In opposition to neoclassical growth models lies the reasoning based on models allowing for increasing marginal returns, which can produce multiple basins of attraction of the growth processes. Introducing feedback loops from output to the production factors in the growth models helped to theorize the existence of multiple steady-states, into which economies are sorted based on their initial conditions (Azariadis and Drazen 1990; Mankiw et al. 1992; Galor and Weil 2000; Galor 2011). Around these two views evolved a vast literature. Given the number of significant contributions to this debate (see Battisti et al. 2020; Bergeaud et al. 2020; Comin and Mestieri 2018 for the latest), we aim not to comprehensively review the whole discussion, we rather send a reader to the recent survey of the literature of Johnson and Papageorgiou (2020). Nevertheless, we review selected recent works, which have the closest connection with our paper.

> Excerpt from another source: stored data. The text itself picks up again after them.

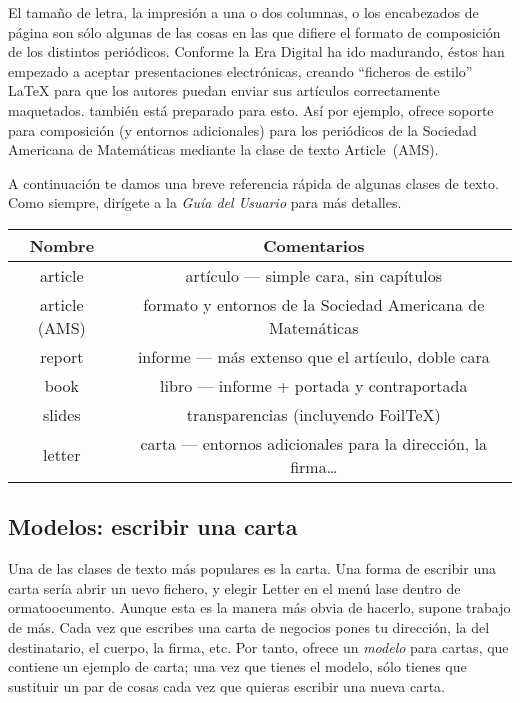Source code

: El tamaño de letra, la impresión a una o dos columnas, o los encabezados
de página son sólo algunas de las cosas en las que difiere el formato
de composición de los distintos periódicos. Conforme la Era Digital
ha ido madurando, éstos han empezado a aceptar presentaciones electrónicas,
creando {}``ficheros de estilo'' \LaTeX{} para que los autores puedan
enviar sus artículos correctamente maquetados. \LyX{} también está
preparado para esto. Así por ejemplo, ofrece soporte para composición
(y entornos adicionales) para los periódicos de la Sociedad Americana
de Matemáticas mediante la clase de texto \textsf{Article~(AMS).}

A continuación te damos una breve referencia rápida de algunas clases
de texto. Como siempre, dirígete a la \emph{Guía del Usuario} para
más detalles.

\vspace{0.3cm}
\begin{center}\begin{tabular}{|c|c|}
\hline 
Nombre&
Comentarios\tabularnewline
\hline
\hline 
article&
artículo --- simple cara, sin capítulos\tabularnewline
\hline 
article (AMS)&
formato y entornos de la Sociedad Americana de Matemáticas\tabularnewline
\hline 
report&
informe --- más extenso que el artículo, doble cara\tabularnewline
\hline 
book&
libro --- informe + portada y contraportada\tabularnewline
\hline
slides&
transparencias (incluyendo Foil\TeX{})\tabularnewline
\hline
letter&
carta --- entornos adicionales para la dirección, la firma\ldots{}\tabularnewline
\hline
\end{tabular}\end{center}
\vspace{0.3cm}


\subsection{Modelos: escribir una carta}

Una de las clases de texto más populares es la carta. Una forma de
escribir una carta sería abrir un \textsf{}\textsf{uevo}
fichero, y elegir \textsf{Letter} en el menú \textsf{}\textsf{lase}
dentro de \textsf{}\textsf{ormato\lyxarrow{}}\textsf{}\textsf{ocumento}.
Aunque esta es la manera más obvia de hacerlo, supone trabajo de más.
Cada vez que escribes una carta de negocios pones tu dirección, la
del destinatario, el cuerpo, la firma, etc. Por tanto, \LyX{} ofrece
un \emph{modelo} para cartas, que contiene un ejemplo de carta; una
vez que tienes el modelo, sólo tienes que sustituir un par de cosas
cada vez que quieras escribir una nueva carta.

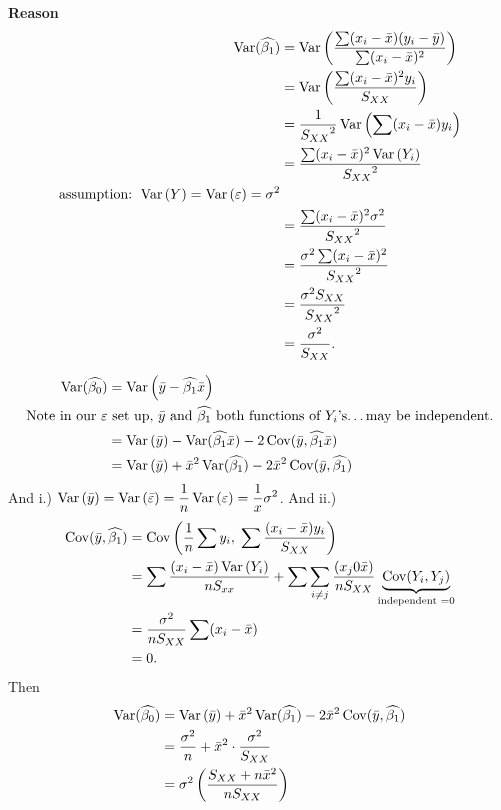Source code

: \nl \textbf{Reason} 
\begin{align*}
    \Var*{\widehat{\beta_1}} &= \Var{\dfrac{\sum(x_i-\bar{x})(y_i - \bar{y})}{\sum(x_i-\bar{x})^2}}\\
    &= \Var{\dfrac{\sum(x_i-\bar x)^2y_i}{S_{XX}}}\\
    &= \over{{S_{XX}}^2} \Var{\sum (x_i-\bar x)y_i}\\
    &= \frac{\sum (x_i - \bar x)^2 \Var{Y_i}}{{S_{XX}}^2}
    \\ \text{assumption: } \Var{Y} = \Var{\varepsilon} = \sigma^2\\
    &= \frac{\sum (x_i - \bar x)^2 \sigma^2}{{S_{XX}}^2}\\
    &= \frac{\sigma^2 \sum(x_i - \bar x)^2}{{S_{XX}}^2}\\
    &= \frac{\sigma^2 S_{XX}}{{S_{XX}}^2} \\
    &= \frac{\sigma^2}{S_{XX}}.
\end{align*}

\begin{align*}
    \Var*{\widehat{\beta_0}} &= \Var{\bar y - \widehat{\beta_1} \bar x}\\
    \text{Note in our } \varepsilon & \text{ set up, } \bar y \text{ and } \widehat{\beta_1} \text{ both functions of } Y_i\text{'s\dots may be independent.}
    \\ &= \Var {\bar y} - \Var*{\widehat{\beta_1} \bar x} - 2 \Cov (\bar y, \widehat{\beta_1}\bar x)\\
    &= \Var{\bar y} + \bar x^2 \Var*{\widehat{\beta_1}} - 2\bar x^2 \Cov (\bar y, \widehat{\beta_1})
\end{align*}
And i.) $\displaystyle \Var{\bar y} = \Var{\bar{\varepsilon}} = \over{n} \Var{\varepsilon} = \over{x} \sigma^2$.
And ii.)
\begin{align*}
    \Cov (\bar y, \widehat{\beta_1}) &= \Cov \pars{\over{n}\sum y_i,\; \sum \frac{(x_i - \bar x)y_i}{S_{XX}}}\\
    &= \sum \frac{(x_i - \bar x) \Var{Y_i}}{nS_{xx}} + \sum \sum_{i \neq j} \frac{(x_j 0 \bar x)}{n S_{XX}} \underbrace{\Cov (Y_i, Y_j)}_{\text{independent } = 0}\\
    &= \frac{\sigma^2}{n S_{XX}} \sum (x_i - \bar x)\\
    &= 0.
\end{align*}
Then 
\begin{align*}
    \Var*{\widehat{\beta_0}} &= \Var{\bar y} + \bar x^2  \Var*{\widehat{\beta_1}} - 2 \bar x^2 \Cov (\bar y, \widehat{\beta_1})\\
    &= \frac{\sigma^2}{n} + \bar x^2 \cdot \frac{\sigma^2}{S_{XX}}\\
    &= \sigma^2 \pfrac{S_{XX}+n \bar x^2}{nS_{XX}}
\end{align*}

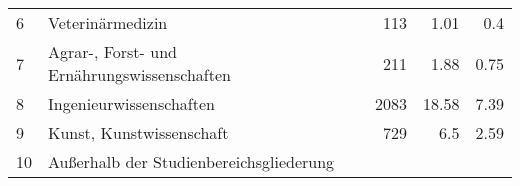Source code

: \begin{longtable}{lXrrr}
     6 &
     \multicolumn{1}{X}{ Veterinärmedizin   } &


       \num{113} &
       \num[round-mode=places,round-precision=2]{1,01} &
         \num[round-mode=places,round-precision=2]{0,4} \\

     7 &
     \multicolumn{1}{X}{ Agrar-, Forst- und Ernährungswissenschaften   } &


       \num{211} &
       \num[round-mode=places,round-precision=2]{1,88} &
         \num[round-mode=places,round-precision=2]{0,75} \\

     8 &
     \multicolumn{1}{X}{ Ingenieurwissenschaften   } &


       \num{2083} &
       \num[round-mode=places,round-precision=2]{18,58} &
         \num[round-mode=places,round-precision=2]{7,39} \\

     9 &
     \multicolumn{1}{X}{ Kunst, Kunstwissenschaft   } &


       \num{729} &
       \num[round-mode=places,round-precision=2]{6,5} &
         \num[round-mode=places,round-precision=2]{2,59} \\

     10 &
     \multicolumn{1}{X}{ Außerhalb der Studienbereichsgliederung   } &



\end{longtable}
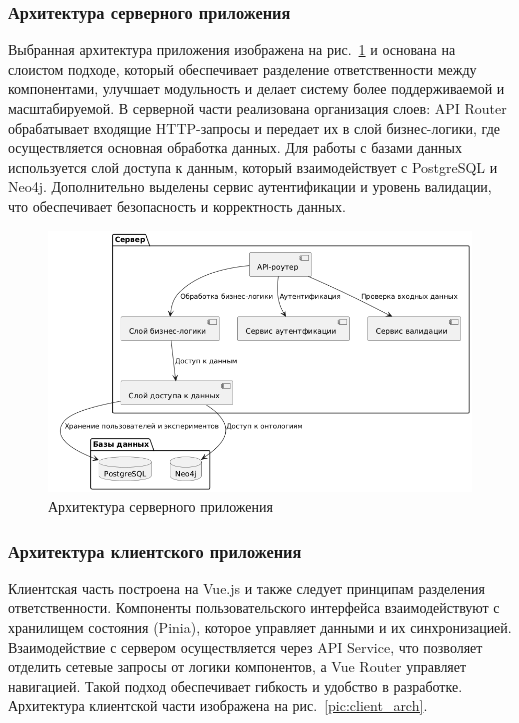 \subsubsection{Архитектура серверного приложения}

Выбранная архитектура приложения изображена на рис.~\ref{pic:server_arch} и основана на слоистом подходе, который обеспечивает разделение ответственности между компонентами, улучшает модульность и делает систему более поддерживаемой и масштабируемой.
В серверной части реализована организация слоев: API Router обрабатывает входящие HTTP-запросы и передает их в слой бизнес-логики, где осуществляется основная обработка данных.
Для работы с базами данных используется слой доступа к данным, который взаимодействует с PostgreSQL и Neo4j.
Дополнительно выделены сервис аутентификации и уровень валидации, что обеспечивает безопасность и корректность данных.

\begin{figure}[H]
    \centering
    \includegraphics[width=0.7\linewidth]{VKR/img/server_arch.png}
    \caption{Архитектура серверного приложения}
    \label{pic:server_arch}
\end{figure}

\subsubsection{Архитектура клиентского приложения}

Клиентская часть построена на Vue.js и также следует принципам разделения ответственности.
Компоненты пользовательского интерфейса взаимодействуют с хранилищем состояния (Pinia\cite{Library:Pinia}), которое управляет данными и их синхронизацией.
Взаимодействие с сервером осуществляется через API Service, что позволяет отделить сетевые запросы от логики компонентов, а Vue Router\cite{Library:VueRouter} управляет навигацией.
Такой подход обеспечивает гибкость и удобство в разработке.
Архитектура клиентской части изображена на рис.~\ref{pic:client_arch}.

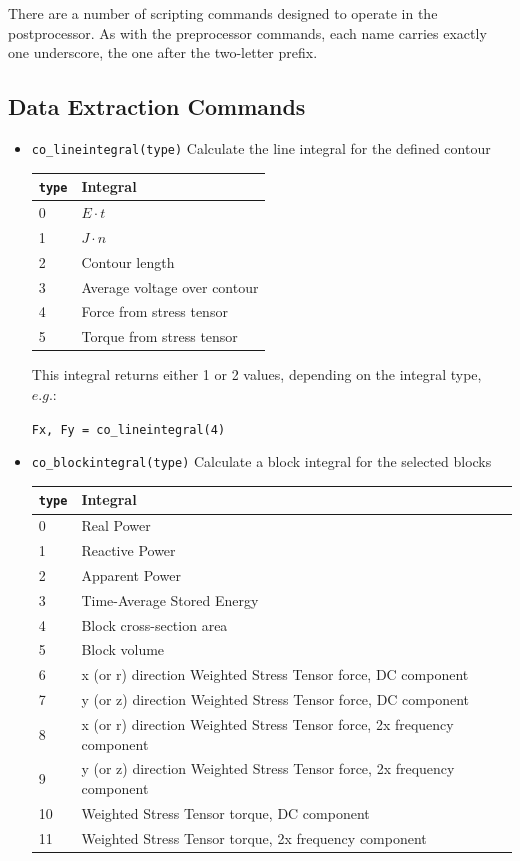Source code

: There are a number of scripting commands designed to operate in
the postprocessor. As with the preprocessor commands, each name
carries exactly one underscore, the one after the two-letter prefix.

\subsection{Data Extraction Commands}
\begin{itemize}

\item \texttt{co\_lineintegral(type)} Calculate the line integral for the defined contour


\begin{tabular}{ll}
\texttt{type} & Integral \\ \hline
 0 & $E \cdot t$ \\
 1 & $J \cdot n$ \\
 2 & Contour length \\
 3 & Average voltage over contour \\
 4 & Force from stress tensor \\
 5 & Torque from stress tensor
\end{tabular}

This integral returns either 1 or 2 values, depending on the
integral type, $e.g.:$

\texttt{Fx, Fy = co\_lineintegral(4)}

\item \texttt{co\_blockintegral(type)} Calculate a block integral for the selected
blocks

\begin{tabular}{ll}
\texttt{type} & Integral \\ \hline
	 0  & Real Power \\
	 1  & Reactive Power \\
	 2  & Apparent Power \\
	 3  & Time-Average Stored Energy \\
	 4  & Block cross-section area \\
	 5  & Block volume \\
	 6  & x (or r) direction Weighted Stress Tensor force, DC component \\
	 7  & y (or z) direction Weighted Stress Tensor force, DC component \\
	 8  & x (or r) direction Weighted Stress Tensor force, 2x frequency component \\
	 9  & y (or z) direction Weighted Stress Tensor force, 2x frequency component \\
	 10 & Weighted Stress Tensor torque, DC component \\
	 11 & Weighted Stress Tensor torque, 2x frequency component
\end{tabular}


\end{itemize}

As we demonstrate in the next section, our approach leads to the identification of groups of countries with similar growth-income trajectories. Up to date, researchers have extensively used many techniques aimed at splitting countries into distinct groups to study growth patterns, the behaviour of income distribution, and the formation of convergence clubs.

One stream of research in this domain is focused on the identification of countries that are similar in terms of their initial income or other proxies of initial conditions. Early contributions were based on exogenously defined groups (Baumol 1986). More recently, researchers attempt to form clusters endogenously, i.e. directly from the data. For instance, Tan (2009) uses the regression tree algorithm to identify the threshold level of predefined variables which groups countries into distinct growth-regimes. More recently, Fiaschi et al. (2019) detect different regimes based on an algorithm designed to compare Akaike information criterion (AIC) from a set of semi-parametric Generalized Additive Models. Both, the set of determinants and the thresholds levels which split the sample in the most informative way are derived from the AIC comparisons. The approach of Tan (2009), Fiaschi et al. (2019) has its advantages, as it enables comparing development paths of economies with different initial conditions. Nevertheless, we see merit in an alternative: i.e. in clustering based on the growth experiences during the whole time horizon. Such a procedure eventually gives space to the investigation of the underlying forces of a given class membership.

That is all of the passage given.